Sejarah & Asal-usul Hukum Internasional Barat
Hukum internasional modern lahir dari rahim kolonialisme dan perang dunia. Setelah perang usai, negara-negara Barat—khususnya Amerika Serikat, Inggris, dan sekutunya—merancang aturan global yang mereka sebut “universal.” Lembaga seperti Perserikatan Bangsa-Bangsa (PBB) dibentuk, konvensi internasional disusun, dan standar hukum ditetapkan.
Namun, siapa yang paling diuntungkan? Tentu saja mereka yang duduk di kursi kekuasaan. Negara-negara besar menjadi penentu agenda, sementara negara kecil hanya bisa ikut menandatangani tanpa daya tawar yang sejajar. Maka sejak awal, hukum internasional lebih mirip perpanjangan tangan politik global Barat.
Kasus Nyata: Hukum yang Tak Adil
Contoh paling nyata adalah Palestina. Puluhan resolusi PBB menuntut Israel menghentikan penjajahan dan penggusuran, tetapi tidak pernah ditegakkan. Israel tetap kebal, karena dilindungi oleh veto Amerika di Dewan Keamanan.
Invasi Irak tahun 2003 pun sama. Serangan militer Amerika Serikat dilakukan tanpa dasar hukum internasional yang sah, tetapi tetap dicarikan legitimasi lewat jargon “senjata pemusnah massal.” Dunia tahu alasan itu palsu, namun hukum internasional tak berdaya menghadapi kepentingan adidaya.

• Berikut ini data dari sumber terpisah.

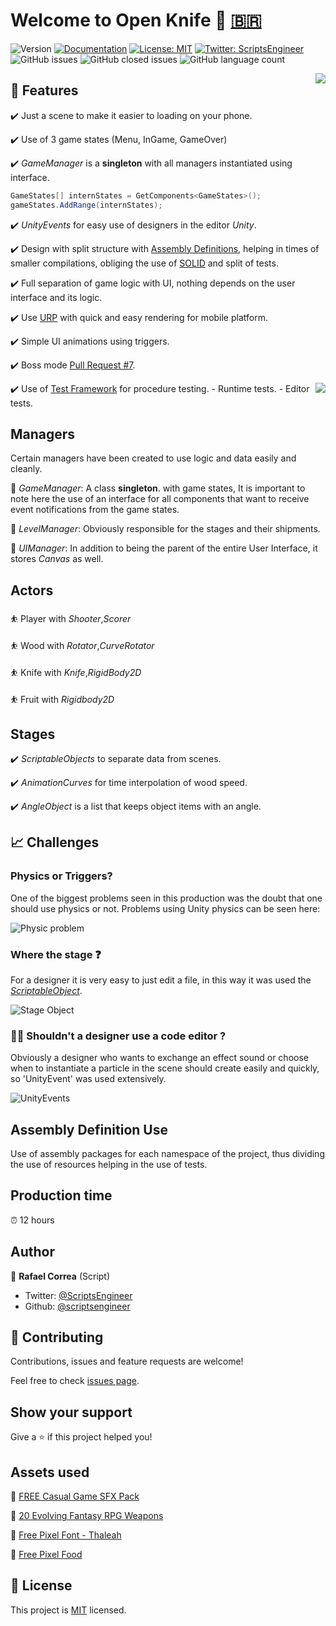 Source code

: # Welcome to Open Knife 👋 [🇧🇷](https://github.com/ScriptsEngineer/OpenKnife/wiki/README_PT_BR)
![Version](https://img.shields.io/badge/version-0.2.5-blue.svg?cacheSeconds=2592000&style=flat-square)
[![Documentation](https://img.shields.io/badge/Documentation-yes-brightgreen.svg?&style=flat-square)](todo-doc)
[![License: MIT](https://img.shields.io/badge/License-MIT-yellow.svg?&style=flat-square)](MIT)
[![Twitter: ScriptsEngineer](https://img.shields.io/twitter/follow/ScriptsEngineer.svg?style=flat-square)](https://twitter.com/ScriptsEngineer)
![GitHub issues](https://img.shields.io/github/issues/scriptsengineer/openknife?style=flat-square)
![GitHub closed issues](https://img.shields.io/github/issues-closed-raw/scriptsengineer/openknife?style=flat-square)
![GitHub language count](https://img.shields.io/github/languages/count/scriptsengineer/openknife?style=flat-square)

<img align="right" src="https://github.com/ScriptsEngineer/OpenKnife/blob/main/Docs/Images/dioJMhfV3E.gif">

## 🔨 Features

✔️ Just a scene to make it easier to loading on your phone.

✔️ Use of 3 game states (Menu, InGame, GameOver)

✔️ _GameManager_ is a **singleton** with all managers instantiated using interface.
```csharp
GameStates[] internStates = GetComponents<GameStates>();
gameStates.AddRange(internStates);

```
✔️ _UnityEvents_ for easy use of designers in the editor *Unity*.

✔️ Design with split structure with [Assembly Definitions](https://docs.unity3d.com/Manual/ScriptCompilationAssemblyDefinitionFiles.html), helping in times of smaller compilations, obliging the use of [SOLID](https://en.wikipedia.org/wiki/SOLID_(object-oriented_design)) and split of tests.

✔️ Full separation of game logic with UI, nothing depends on the user interface and its logic.

✔️ Use [URP](https://github.com/Unity-Technologies/Graphics/tree/7.x.x/release/com.unity.render-pipelines.universal) with quick and easy rendering for mobile platform.

✔️ Simple UI animations using triggers.

✔️ Boss mode [Pull Request #7](https://github.com/ScriptsEngineer/OpenKnife/pull/7).

<img align="right" src="https://github.com/ScriptsEngineer/OpenKnife/blob/main/Docs/Images/Tests.png">

✔️ Use of [Test Framework](https://docs.unity3d.com/Packages/com.unity.test-framework@1.1/manual/index.html) for procedure testing.
    - Runtime tests.
    - Editor tests.




## Managers
Certain managers have been created to use logic and data easily and cleanly.

🚨 _GameManager_: A class **singleton**. with game states, It is important to note here the use of an interface for all components that want to receive event notifications from the game states.

🚨 _LevelManager_: Obviously responsible for the stages and their shipments.

🚨 _UIManager_: In addition to being the parent of the entire User Interface, it stores _Canvas_ as well.


## Actors

⛹️ Player with _Shooter_,_Scorer_

⛹️ Wood with _Rotator_,_CurveRotator_

⛹️ Knife with _Knife_,_RigidBody2D_

⛹️ Fruit with _Rigidbody2D_

## Stages

✔️ _ScriptableObjects_ to separate data from scenes.

✔️ _AnimationCurves_ for time interpolation of wood speed.

✔️ _AngleObject_ is a list that keeps object items with an angle.


## 📈 Challenges

### Physics or Triggers?
One of the biggest problems seen in this production was the doubt that one should use physics or not. Problems using Unity physics can be seen here:

![Physic problem](https://github.com/ScriptsEngineer/OpenKnife/blob/main/Docs/Images/GxxPtxn8Cu.gif)


### Where the stage ❓

For a designer it is very easy to just edit a file, in this way it was used the
[_ScriptableObject_](https://docs.unity3d.com/Manual/class-ScriptableObject.html).

![Stage Object](https://github.com/ScriptsEngineer/OpenKnife/blob/main/Docs/Images/Code_rDrUJHE2CC.png)

### 👨‍💻 Shouldn't a designer use a code editor ?

Obviously a designer who wants to exchange an effect sound or choose when to instantiate a particle in the scene should create easily and quickly, so 'UnityEvent' was used extensively.

![UnityEvents](https://github.com/ScriptsEngineer/OpenKnife/blob/main/Docs/Images/Unity_tZZV1mtPlL.png)

## Assembly Definition Use

Use of assembly packages for each namespace of the project, thus dividing the use of resources helping in the use of tests.

## Production time
⏰ 12 hours

## Author

👤 **Rafael Correa**
(Script)
* Twitter: [@ScriptsEngineer](https://twitter.com/ScriptsEngineer)
* Github: [@scriptsengineer](https://github.com/scriptsengineer)

## 🤝 Contributing

Contributions, issues and feature requests are welcome!

Feel free to check [issues page](https://github.com/ExpressoBits/EBConsole/issues).

## Show your support

Give a ⭐️ if this project helped you!

## Assets used

🎨 [FREE Casual Game SFX Pack](https://assetstore.unity.com/packages/audio/sound-fx/free-casual-game-sfx-pack-54116)

🎨 [20 Evolving Fantasy RPG Weapons](https://assetstore.unity.com/packages/2d/textures-materials/20-evolving-fantasy-rpg-weapons-61204)

🎨 [Free Pixel Font - Thaleah](https://assetstore.unity.com/packages/2d/fonts/free-pixel-font-thaleah-140059)

🎨 [Free Pixel Food](https://assetstore.unity.com/packages/2d/environments/free-pixel-food-113523)


## 📝 License

This project is [MIT](MIT) licensed.

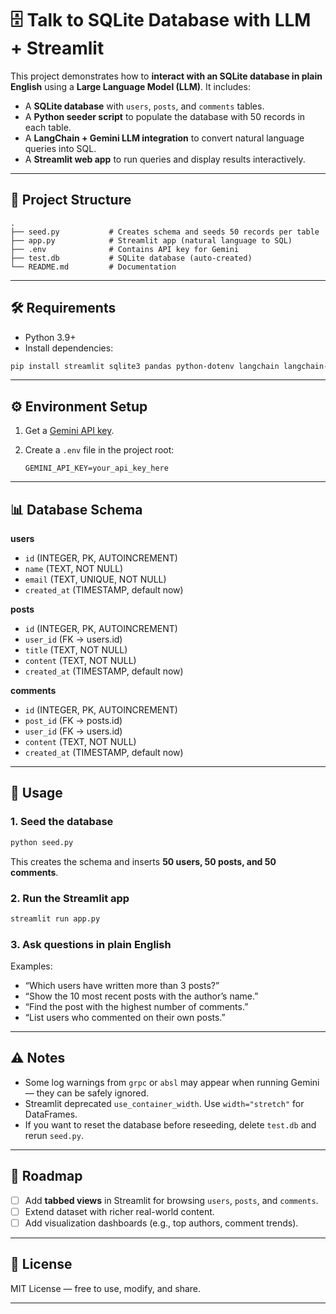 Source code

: 

# 🗄️ Talk to SQLite Database with LLM + Streamlit

This project demonstrates how to **interact with an SQLite database in plain English** using a **Large Language Model (LLM)**.
It includes:

* A **SQLite database** with `users`, `posts`, and `comments` tables.
* A **Python seeder script** to populate the database with 50 records in each table.
* A **LangChain + Gemini LLM integration** to convert natural language queries into SQL.
* A **Streamlit web app** to run queries and display results interactively.

---

## 📂 Project Structure

```
.
├── seed.py           # Creates schema and seeds 50 records per table
├── app.py            # Streamlit app (natural language to SQL)
├── .env              # Contains API key for Gemini
├── test.db           # SQLite database (auto-created)
└── README.md         # Documentation
```

---

## 🛠️ Requirements

* Python 3.9+
* Install dependencies:

```bash
pip install streamlit sqlite3 pandas python-dotenv langchain langchain-google-genai
```

---

## ⚙️ Environment Setup

1. Get a [Gemini API key](https://aistudio.google.com/app/apikey).
2. Create a `.env` file in the project root:

   ```
   GEMINI_API_KEY=your_api_key_here
   ```

---

## 📊 Database Schema

**users**

* `id` (INTEGER, PK, AUTOINCREMENT)
* `name` (TEXT, NOT NULL)
* `email` (TEXT, UNIQUE, NOT NULL)
* `created_at` (TIMESTAMP, default now)

**posts**

* `id` (INTEGER, PK, AUTOINCREMENT)
* `user_id` (FK → users.id)
* `title` (TEXT, NOT NULL)
* `content` (TEXT, NOT NULL)
* `created_at` (TIMESTAMP, default now)

**comments**

* `id` (INTEGER, PK, AUTOINCREMENT)
* `post_id` (FK → posts.id)
* `user_id` (FK → users.id)
* `content` (TEXT, NOT NULL)
* `created_at` (TIMESTAMP, default now)

---

## 🚀 Usage

### 1. Seed the database

```bash
python seed.py
```

This creates the schema and inserts **50 users, 50 posts, and 50 comments**.

### 2. Run the Streamlit app

```bash
streamlit run app.py
```

### 3. Ask questions in plain English

Examples:

* “Which users have written more than 3 posts?”
* “Show the 10 most recent posts with the author’s name.”
* “Find the post with the highest number of comments.”
* “List users who commented on their own posts.”

---

## ⚠️ Notes

* Some log warnings from `grpc` or `absl` may appear when running Gemini — they can be safely ignored.
* Streamlit deprecated `use_container_width`. Use `width="stretch"` for DataFrames.
* If you want to reset the database before reseeding, delete `test.db` and rerun `seed.py`.

---

## 📌 Roadmap

* [ ] Add **tabbed views** in Streamlit for browsing `users`, `posts`, and `comments`.
* [ ] Extend dataset with richer real-world content.
* [ ] Add visualization dashboards (e.g., top authors, comment trends).

---

## 📜 License

MIT License — free to use, modify, and share.

---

Hari ini, bahkan perjanjian ekstradisi antarnegara pun bisa dilihat sebagai instrumen politik. Indonesia dan Rusia memang punya kepentingan bersama, tetapi jangan lupa: mekanisme hukum internasional sering dipakai bukan untuk melindungi, melainkan untuk mengikat dan mengontrol. Hukum jadi alat kepentingan, bukan payung keadilan.